Campaigning to become managing director of the International Monetary Fund, Lagarde on Thursday backed away from the question of whether she would recuse herself from those talks as IMF head. France has a direct interest in the outcome of the talks, and Lagarde would face the prospect of switching in the middle of a negotiation from being a national advocate to being the top representative of a 187-member institution.
Asked in a live Twitter chat whether she would step away from the crisis discussions over Greece, Lagarde said only that she would “fully comply with the rules of the IMF.”
The IMF does not have an explicit recusal policy but relies on a general principle outlined in its governing documents that the managing director and employees “owe their duty entirely to the fund and to no other authority. Each member of the fund shall respect the international character of this duty and shall refrain from all attempts to influence any of the staff in the discharge of these functions.”
IMF spokesman Caroline Atkinson said Thursday that IMF officials have selectively stepped away from some issues. Former managing director Dominique Strauss-Kahn did not participate in the fund’s annual review of France’s economy, for example, and the head of the fund’s European Department, Antonio Borges, did not participate in the negotiations over a recent bailout of his native Portugal.
France is an important player in the discussions regarding Greece because it is among the nations that use the euro and would help fund any crisis loans negotiated for the highly indebted country. In addition, some of its banks and other financial institutions may be at risk if Greece defaults on its bond payments.
Lagarde also deferred to IMF policy when asked if she would release a financial disclosure statement.
IMF managers — around 300 of the agency’s roughly 2,400 staff members — are required to file an annual statement of personal investments and liabilities. The document is not made public, but a independent ethics officer is supposed to review it for possible conflicts of interest.
Lagarde has won backing from major European nations, which endorsed her soon after Strauss-Kahn resigned to face sexual assault charges in New York and before it was clear who else might compete for the job. Nominations for the post close Friday, with Mexican central bank governor Agustin Carstens a declared candidate and Kazakhstan’s central bank governor, Grigori Marchenko, expected to be nominated as well.
Lagarde is considered difficult to beat given her broad European support, and she has been aggressive in pushing her public standing.
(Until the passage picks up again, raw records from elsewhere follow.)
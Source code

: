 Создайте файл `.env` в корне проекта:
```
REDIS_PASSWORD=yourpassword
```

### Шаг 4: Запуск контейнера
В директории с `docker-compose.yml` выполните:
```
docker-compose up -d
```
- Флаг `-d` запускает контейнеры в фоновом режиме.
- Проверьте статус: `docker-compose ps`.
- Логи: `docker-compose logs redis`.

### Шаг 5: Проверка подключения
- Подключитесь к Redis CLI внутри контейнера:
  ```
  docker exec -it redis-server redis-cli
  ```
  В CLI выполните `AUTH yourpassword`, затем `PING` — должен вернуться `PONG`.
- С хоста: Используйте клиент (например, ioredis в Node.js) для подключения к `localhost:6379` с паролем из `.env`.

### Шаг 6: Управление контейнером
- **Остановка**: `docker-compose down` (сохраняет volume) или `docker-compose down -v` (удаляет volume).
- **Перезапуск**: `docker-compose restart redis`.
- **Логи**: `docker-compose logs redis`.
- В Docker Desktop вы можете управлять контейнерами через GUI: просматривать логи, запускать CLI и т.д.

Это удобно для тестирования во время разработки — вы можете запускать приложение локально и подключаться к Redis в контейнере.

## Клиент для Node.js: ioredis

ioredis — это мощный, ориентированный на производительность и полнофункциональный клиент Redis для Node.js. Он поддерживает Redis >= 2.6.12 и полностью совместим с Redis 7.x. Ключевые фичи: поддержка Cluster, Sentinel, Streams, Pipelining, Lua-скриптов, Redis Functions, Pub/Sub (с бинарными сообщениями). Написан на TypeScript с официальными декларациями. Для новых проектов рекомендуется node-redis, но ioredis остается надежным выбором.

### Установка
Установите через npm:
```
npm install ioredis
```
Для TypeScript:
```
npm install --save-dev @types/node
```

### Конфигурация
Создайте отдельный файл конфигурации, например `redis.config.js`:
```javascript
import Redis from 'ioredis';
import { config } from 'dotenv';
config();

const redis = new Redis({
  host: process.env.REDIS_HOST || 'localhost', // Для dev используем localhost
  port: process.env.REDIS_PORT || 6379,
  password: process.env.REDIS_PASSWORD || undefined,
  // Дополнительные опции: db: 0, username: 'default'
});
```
During recent trips to India and China, she tweeted steadily about how those major developing countries seemed open to her candidacy — implying that Carstens was unable to secure endorsements from the set of countries whose support he would need to win.
Meetings with officials in India and China were “very productive and extremely positive, even if the public stand was a bit formal,” Lagarde said in response to a question during the Twitter chat.
Officials from both countries, large developing economies that many analysts feel are underrepresented by IMF rules that favor Europe, remained noncommittal.
The IMF board is expected to make a decision by the end of the month.